Task item: Using the listing below, return each line exactly as it reads.

Material shown:
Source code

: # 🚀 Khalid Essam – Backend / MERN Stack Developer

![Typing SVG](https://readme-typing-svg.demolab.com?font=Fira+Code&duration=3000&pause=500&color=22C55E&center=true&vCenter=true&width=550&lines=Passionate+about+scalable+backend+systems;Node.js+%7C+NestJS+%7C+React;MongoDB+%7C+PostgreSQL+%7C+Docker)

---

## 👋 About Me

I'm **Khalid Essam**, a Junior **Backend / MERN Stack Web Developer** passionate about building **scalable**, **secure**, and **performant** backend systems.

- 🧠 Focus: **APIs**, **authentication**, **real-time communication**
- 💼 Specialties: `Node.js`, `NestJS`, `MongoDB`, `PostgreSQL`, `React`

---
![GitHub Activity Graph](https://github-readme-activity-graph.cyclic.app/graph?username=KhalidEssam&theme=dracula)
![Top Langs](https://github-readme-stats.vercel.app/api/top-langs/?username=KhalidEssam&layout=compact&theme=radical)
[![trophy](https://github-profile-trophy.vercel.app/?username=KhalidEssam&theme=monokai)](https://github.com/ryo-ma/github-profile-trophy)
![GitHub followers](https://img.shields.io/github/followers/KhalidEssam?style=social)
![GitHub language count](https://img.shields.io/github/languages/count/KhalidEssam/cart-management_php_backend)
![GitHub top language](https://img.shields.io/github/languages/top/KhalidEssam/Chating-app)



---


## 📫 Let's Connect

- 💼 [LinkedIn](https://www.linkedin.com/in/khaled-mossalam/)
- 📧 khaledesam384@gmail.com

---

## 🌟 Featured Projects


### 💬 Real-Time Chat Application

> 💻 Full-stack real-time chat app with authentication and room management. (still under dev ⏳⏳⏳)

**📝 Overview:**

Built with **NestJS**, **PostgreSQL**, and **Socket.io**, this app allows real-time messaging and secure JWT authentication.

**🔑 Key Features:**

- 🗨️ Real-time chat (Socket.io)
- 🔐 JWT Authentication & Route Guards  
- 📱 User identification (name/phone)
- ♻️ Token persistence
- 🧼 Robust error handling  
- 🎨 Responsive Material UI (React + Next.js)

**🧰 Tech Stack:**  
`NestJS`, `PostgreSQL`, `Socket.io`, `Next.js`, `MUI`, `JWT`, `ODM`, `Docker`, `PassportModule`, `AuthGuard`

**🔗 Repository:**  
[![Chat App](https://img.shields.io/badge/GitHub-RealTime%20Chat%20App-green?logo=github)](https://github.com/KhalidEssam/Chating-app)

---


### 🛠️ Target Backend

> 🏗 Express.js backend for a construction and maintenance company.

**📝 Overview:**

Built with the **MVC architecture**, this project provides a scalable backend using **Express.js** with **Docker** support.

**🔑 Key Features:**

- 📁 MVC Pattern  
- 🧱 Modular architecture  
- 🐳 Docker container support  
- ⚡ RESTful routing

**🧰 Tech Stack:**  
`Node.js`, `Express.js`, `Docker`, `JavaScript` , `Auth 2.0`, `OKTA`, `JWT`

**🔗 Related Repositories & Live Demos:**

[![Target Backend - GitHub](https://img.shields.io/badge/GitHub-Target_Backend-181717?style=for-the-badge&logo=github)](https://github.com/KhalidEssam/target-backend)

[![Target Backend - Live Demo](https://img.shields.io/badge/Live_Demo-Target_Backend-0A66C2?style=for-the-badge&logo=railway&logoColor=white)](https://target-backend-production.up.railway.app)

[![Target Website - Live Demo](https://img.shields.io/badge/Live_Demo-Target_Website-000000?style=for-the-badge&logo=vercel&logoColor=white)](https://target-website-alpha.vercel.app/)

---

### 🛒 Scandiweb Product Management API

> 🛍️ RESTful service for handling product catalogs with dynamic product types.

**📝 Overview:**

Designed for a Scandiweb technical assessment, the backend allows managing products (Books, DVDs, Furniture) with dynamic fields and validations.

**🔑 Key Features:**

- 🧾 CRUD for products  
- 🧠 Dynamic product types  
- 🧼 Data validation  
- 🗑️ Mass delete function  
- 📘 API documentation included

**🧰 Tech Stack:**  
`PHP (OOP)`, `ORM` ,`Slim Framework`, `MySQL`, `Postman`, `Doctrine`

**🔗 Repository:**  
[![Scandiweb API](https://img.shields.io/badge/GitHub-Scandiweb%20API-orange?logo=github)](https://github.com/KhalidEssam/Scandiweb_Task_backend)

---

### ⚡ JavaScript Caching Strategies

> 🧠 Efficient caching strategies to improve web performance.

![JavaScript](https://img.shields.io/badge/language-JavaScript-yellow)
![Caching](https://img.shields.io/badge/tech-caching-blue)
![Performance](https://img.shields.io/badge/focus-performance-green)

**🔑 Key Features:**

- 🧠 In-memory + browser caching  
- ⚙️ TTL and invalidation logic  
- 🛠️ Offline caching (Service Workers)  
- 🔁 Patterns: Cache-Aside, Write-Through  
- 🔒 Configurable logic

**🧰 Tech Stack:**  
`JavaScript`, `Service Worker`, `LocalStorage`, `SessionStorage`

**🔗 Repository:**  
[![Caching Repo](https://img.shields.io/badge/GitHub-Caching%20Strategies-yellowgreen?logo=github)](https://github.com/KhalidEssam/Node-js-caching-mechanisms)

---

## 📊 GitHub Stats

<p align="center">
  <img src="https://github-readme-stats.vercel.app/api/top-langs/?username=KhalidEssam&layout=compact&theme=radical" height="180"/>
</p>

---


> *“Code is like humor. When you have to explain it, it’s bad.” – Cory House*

Exercise response:
Source code

: # 🚀 Khalid Essam – Backend / MERN Stack Developer

![Typing SVG](https://readme-typing-svg.demolab.com?font=Fira+Code&duration=3000&pause=500&color=22C55E&center=true&vCenter=true&width=550&lines=Passionate+about+scalable+backend+systems;Node.js+%7C+NestJS+%7C+React;MongoDB+%7C+PostgreSQL+%7C+Docker)

---

## 👋 About Me

I'm **Khalid Essam**, a Junior **Backend / MERN Stack Web Developer** passionate about building **scalable**, **secure**, and **performant** backend systems.

- 🧠 Focus: **APIs**, **authentication**, **real-time communication**
- 💼 Specialties: `Node.js`, `NestJS`, `MongoDB`, `PostgreSQL`, `React`

---
![GitHub Activity Graph](https://github-readme-activity-graph.cyclic.app/graph?username=KhalidEssam&theme=dracula)
![Top Langs](https://github-readme-stats.vercel.app/api/top-langs/?username=KhalidEssam&layout=compact&theme=radical)
[![trophy](https://github-profile-trophy.vercel.app/?username=KhalidEssam&theme=monokai)](https://github.com/ryo-ma/github-profile-trophy)
![GitHub followers](https://img.shields.io/github/followers/KhalidEssam?style=social)
![GitHub language count](https://img.shields.io/github/languages/count/KhalidEssam/cart-management_php_backend)
![GitHub top language](https://img.shields.io/github/languages/top/KhalidEssam/Chating-app)



---


## 📫 Let's Connect

- 💼 [LinkedIn](https://www.linkedin.com/in/khaled-mossalam/)
- 📧 khaledesam384@gmail.com

---

## 🌟 Featured Projects


### 💬 Real-Time Chat Application

> 💻 Full-stack real-time chat app with authentication and room management. (still under dev ⏳⏳⏳)

**📝 Overview:**

Built with **NestJS**, **PostgreSQL**, and **Socket.io**, this app allows real-time messaging and secure JWT authentication.

**🔑 Key Features:**

- 🗨️ Real-time chat (Socket.io)
- 🔐 JWT Authentication & Route Guards  
- 📱 User identification (name/phone)
- ♻️ Token persistence
- 🧼 Robust error handling  
- 🎨 Responsive Material UI (React + Next.js)

**🧰 Tech Stack:**  
`NestJS`, `PostgreSQL`, `Socket.io`, `Next.js`, `MUI`, `JWT`, `ODM`, `Docker`, `PassportModule`, `AuthGuard`

**🔗 Repository:**  
[![Chat App](https://img.shields.io/badge/GitHub-RealTime%20Chat%20App-green?logo=github)](https://github.com/KhalidEssam/Chating-app)

---


### 🛠️ Target Backend

> 🏗 Express.js backend for a construction and maintenance company.

**📝 Overview:**

Built with the **MVC architecture**, this project provides a scalable backend using **Express.js** with **Docker** support.

**🔑 Key Features:**

- 📁 MVC Pattern  
- 🧱 Modular architecture  
- 🐳 Docker container support  
- ⚡ RESTful routing

**🧰 Tech Stack:**  
`Node.js`, `Express.js`, `Docker`, `JavaScript` , `Auth 2.0`, `OKTA`, `JWT`

**🔗 Related Repositories & Live Demos:**

[![Target Backend - GitHub](https://img.shields.io/badge/GitHub-Target_Backend-181717?style=for-the-badge&logo=github)](https://github.com/KhalidEssam/target-backend)

[![Target Backend - Live Demo](https://img.shields.io/badge/Live_Demo-Target_Backend-0A66C2?style=for-the-badge&logo=railway&logoColor=white)](https://target-backend-production.up.railway.app)

[![Target Website - Live Demo](https://img.shields.io/badge/Live_Demo-Target_Website-000000?style=for-the-badge&logo=vercel&logoColor=white)](https://target-website-alpha.vercel.app/)

---

### 🛒 Scandiweb Product Management API

> 🛍️ RESTful service for handling product catalogs with dynamic product types.

**📝 Overview:**

Designed for a Scandiweb technical assessment, the backend allows managing products (Books, DVDs, Furniture) with dynamic fields and validations.

**🔑 Key Features:**

- 🧾 CRUD for products  
- 🧠 Dynamic product types  
- 🧼 Data validation  
- 🗑️ Mass delete function  
- 📘 API documentation included

**🧰 Tech Stack:**  
`PHP (OOP)`, `ORM` ,`Slim Framework`, `MySQL`, `Postman`, `Doctrine`

**🔗 Repository:**  
[![Scandiweb API](https://img.shields.io/badge/GitHub-Scandiweb%20API-orange?logo=github)](https://github.com/KhalidEssam/Scandiweb_Task_backend)

---

### ⚡ JavaScript Caching Strategies

> 🧠 Efficient caching strategies to improve web performance.

![JavaScript](https://img.shields.io/badge/language-JavaScript-yellow)
![Caching](https://img.shields.io/badge/tech-caching-blue)
![Performance](https://img.shields.io/badge/focus-performance-green)

**🔑 Key Features:**

- 🧠 In-memory + browser caching  
- ⚙️ TTL and invalidation logic  
- 🛠️ Offline caching (Service Workers)  
- 🔁 Patterns: Cache-Aside, Write-Through  
- 🔒 Configurable logic

**🧰 Tech Stack:**  
`JavaScript`, `Service Worker`, `LocalStorage`, `SessionStorage`

**🔗 Repository:**  
[![Caching Repo](https://img.shields.io/badge/GitHub-Caching%20Strategies-yellowgreen?logo=github)](https://github.com/KhalidEssam/Node-js-caching-mechanisms)

---

## 📊 GitHub Stats

<p align="center">
  <img src="https://github-readme-stats.vercel.app/api/top-langs/?username=KhalidEssam&layout=compact&theme=radical" height="180"/>
</p>

---


> *“Code is like humor. When you have to explain it, it’s bad.” – Cory House*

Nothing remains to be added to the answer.